Don't count on that, at least if the last two fiscal years are anything to go by.
10. Then there's next year. If we hold the budget exactly as it is this year - anticipated spending and revenue - and vary only oil, we can get a sense of how big a financial problem the provincial government has helped create.
Oil production is expected to come in at about 105 million barrels in 2009. Peg oil pessimistically at CDN$72 (US$60 + 20% premium) a barrel and you get oil revenues about $500 million less than this year's estimate.
That projected $794 million deficit (cash basis) this year becomes $1.294 billion in the red next year. Unlike previous years where the trend was positive and the budget figures were low-balled, odds are much higher that the low-balls turn out to be dead-on if not downright pollyannaish optimistic.
If AbitibiBowater closes its mill in Grand Falls-Windsor, and mineral prices fall off, that deficit number would get bigger not smaller. As well, the prospect that Rio Tinto might adjust its capital expenditure plans next year could reduce some anticipated activity in Labrador west. All of that is just a local manifestation of the recession expected in the United States and Canada, our major trading partners.

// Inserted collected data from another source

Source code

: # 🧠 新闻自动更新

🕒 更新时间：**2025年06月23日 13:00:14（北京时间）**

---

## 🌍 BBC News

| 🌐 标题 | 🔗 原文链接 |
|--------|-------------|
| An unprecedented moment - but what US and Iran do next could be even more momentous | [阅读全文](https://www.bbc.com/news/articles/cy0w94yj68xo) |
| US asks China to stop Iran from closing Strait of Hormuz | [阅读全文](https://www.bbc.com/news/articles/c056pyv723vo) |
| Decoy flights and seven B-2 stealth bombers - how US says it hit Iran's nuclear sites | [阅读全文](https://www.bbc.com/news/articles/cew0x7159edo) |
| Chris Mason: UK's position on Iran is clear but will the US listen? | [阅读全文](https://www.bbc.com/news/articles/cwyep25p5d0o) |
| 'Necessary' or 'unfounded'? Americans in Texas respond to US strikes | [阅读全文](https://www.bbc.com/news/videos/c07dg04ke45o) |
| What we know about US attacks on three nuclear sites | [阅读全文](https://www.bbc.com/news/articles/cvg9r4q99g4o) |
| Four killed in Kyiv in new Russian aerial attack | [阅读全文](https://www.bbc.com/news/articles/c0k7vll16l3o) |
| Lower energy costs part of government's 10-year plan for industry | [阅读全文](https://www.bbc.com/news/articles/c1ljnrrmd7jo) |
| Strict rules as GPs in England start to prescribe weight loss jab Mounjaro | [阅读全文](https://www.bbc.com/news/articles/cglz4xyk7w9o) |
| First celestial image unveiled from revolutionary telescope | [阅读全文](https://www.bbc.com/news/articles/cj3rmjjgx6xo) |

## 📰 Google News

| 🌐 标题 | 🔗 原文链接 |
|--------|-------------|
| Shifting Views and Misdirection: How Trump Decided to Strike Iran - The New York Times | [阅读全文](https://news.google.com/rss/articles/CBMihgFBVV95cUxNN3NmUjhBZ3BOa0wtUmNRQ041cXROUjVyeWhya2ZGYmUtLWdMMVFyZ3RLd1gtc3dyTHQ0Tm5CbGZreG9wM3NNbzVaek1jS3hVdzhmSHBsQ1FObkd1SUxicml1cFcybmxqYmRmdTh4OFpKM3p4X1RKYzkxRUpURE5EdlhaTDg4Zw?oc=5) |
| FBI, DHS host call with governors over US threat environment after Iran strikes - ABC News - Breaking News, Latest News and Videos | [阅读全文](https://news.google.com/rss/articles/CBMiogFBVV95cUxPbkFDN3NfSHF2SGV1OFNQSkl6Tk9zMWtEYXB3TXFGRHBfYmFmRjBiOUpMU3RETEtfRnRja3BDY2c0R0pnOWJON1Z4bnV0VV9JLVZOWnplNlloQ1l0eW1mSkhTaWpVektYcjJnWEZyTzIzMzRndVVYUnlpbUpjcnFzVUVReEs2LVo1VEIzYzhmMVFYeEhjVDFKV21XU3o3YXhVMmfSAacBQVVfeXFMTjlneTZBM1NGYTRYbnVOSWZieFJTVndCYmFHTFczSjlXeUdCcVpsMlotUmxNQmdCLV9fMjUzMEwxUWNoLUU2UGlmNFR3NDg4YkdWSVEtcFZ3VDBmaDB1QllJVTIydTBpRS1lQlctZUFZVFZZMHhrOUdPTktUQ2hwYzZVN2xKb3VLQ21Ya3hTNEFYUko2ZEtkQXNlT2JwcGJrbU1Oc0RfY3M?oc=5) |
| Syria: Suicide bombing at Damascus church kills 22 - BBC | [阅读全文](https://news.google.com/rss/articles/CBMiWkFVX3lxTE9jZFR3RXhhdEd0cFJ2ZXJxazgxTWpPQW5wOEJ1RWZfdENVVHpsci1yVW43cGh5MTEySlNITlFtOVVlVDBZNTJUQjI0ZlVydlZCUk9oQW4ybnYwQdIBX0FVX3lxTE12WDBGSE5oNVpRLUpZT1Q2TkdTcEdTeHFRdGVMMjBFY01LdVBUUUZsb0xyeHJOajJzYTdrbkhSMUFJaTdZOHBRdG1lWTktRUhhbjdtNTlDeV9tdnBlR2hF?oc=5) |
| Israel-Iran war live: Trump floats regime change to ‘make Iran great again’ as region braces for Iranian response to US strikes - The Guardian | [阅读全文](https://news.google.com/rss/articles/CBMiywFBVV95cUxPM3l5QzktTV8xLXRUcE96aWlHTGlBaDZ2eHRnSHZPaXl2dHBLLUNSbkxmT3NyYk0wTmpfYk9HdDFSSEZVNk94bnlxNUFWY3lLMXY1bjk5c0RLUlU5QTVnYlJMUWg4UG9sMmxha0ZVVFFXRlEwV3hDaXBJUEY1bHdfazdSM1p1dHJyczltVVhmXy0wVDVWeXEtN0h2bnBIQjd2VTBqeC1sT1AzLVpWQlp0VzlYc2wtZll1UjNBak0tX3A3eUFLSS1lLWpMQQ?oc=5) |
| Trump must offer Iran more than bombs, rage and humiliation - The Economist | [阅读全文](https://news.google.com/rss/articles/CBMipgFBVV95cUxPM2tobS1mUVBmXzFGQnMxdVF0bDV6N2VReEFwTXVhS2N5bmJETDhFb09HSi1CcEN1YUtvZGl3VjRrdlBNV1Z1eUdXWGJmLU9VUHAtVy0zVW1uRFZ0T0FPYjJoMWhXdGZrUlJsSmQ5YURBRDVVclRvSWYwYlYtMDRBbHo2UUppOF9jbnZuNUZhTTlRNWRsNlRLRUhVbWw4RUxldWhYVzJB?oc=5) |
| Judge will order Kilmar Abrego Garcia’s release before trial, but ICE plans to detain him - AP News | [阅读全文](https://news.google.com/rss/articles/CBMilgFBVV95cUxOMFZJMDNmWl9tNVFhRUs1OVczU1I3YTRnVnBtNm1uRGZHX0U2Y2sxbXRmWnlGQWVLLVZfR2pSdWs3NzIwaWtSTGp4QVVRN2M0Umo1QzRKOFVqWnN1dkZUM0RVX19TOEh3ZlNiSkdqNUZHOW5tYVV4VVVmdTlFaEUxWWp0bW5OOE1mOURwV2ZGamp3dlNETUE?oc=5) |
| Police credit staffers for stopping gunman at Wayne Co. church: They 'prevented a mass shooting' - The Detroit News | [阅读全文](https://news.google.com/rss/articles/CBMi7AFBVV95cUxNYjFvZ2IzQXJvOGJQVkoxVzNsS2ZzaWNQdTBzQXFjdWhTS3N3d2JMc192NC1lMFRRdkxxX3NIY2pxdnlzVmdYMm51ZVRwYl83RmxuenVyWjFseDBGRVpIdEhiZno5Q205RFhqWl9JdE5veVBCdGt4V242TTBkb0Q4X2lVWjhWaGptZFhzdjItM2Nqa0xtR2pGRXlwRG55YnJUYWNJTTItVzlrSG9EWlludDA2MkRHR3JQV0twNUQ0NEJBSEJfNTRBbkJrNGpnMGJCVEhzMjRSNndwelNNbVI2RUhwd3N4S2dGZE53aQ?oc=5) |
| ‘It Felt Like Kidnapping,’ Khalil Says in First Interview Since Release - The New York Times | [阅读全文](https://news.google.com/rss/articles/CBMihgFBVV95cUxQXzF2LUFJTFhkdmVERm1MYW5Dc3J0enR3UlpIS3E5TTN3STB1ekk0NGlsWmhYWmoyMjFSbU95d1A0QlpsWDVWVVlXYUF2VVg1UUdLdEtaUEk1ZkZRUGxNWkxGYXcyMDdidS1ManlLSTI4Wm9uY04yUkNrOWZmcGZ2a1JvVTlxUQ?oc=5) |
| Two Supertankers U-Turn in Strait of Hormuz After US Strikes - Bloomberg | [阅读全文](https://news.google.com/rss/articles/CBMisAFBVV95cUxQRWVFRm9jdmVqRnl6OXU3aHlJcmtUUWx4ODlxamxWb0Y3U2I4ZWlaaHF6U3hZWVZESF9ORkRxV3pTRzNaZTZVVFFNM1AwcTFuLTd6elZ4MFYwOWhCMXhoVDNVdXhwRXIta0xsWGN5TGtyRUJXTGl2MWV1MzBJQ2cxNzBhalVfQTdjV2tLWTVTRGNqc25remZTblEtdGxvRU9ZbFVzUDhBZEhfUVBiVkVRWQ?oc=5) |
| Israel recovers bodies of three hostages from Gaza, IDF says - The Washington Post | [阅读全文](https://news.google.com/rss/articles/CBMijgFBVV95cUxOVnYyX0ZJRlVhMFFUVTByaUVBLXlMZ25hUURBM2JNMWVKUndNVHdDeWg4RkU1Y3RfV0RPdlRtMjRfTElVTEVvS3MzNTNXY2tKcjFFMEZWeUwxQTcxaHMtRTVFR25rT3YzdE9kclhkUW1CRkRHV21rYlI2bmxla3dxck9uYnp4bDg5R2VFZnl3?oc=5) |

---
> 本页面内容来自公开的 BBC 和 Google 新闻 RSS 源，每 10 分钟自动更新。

Bottom line: we aren't protected by some magic bubble. These are rough calculations, to be sure and the figures aren't readily available to allow a more accurate and detailed assessment. At the same time, the people who do have that information aren't sharing the accurate assessments. The Premier's scrum on Tuesday covered such wide territory that one could easily imagine the finance department is relying on three guys and a magic eight ball for its planning.
Thankfully that isn't the case, at least based on the well-earned reputation of the finance department officials for deadly accurate forecasting and sound budget management. That's pretty close to what PriceWaterHouseCoopers said in their financial assessment in late 2003. Then again that was before the current crowd took over. Things haven't been quite as accurate or as clear since then.
Let's just pray that the future as suggested by the calculations here doesn't turn out to be as bad as it looks. If the current political crowd took credit for the boom delivered by things beyond their control - like oil prices - they can hardly expect people to think that a major fiscal problem in government isn't also theirs to own.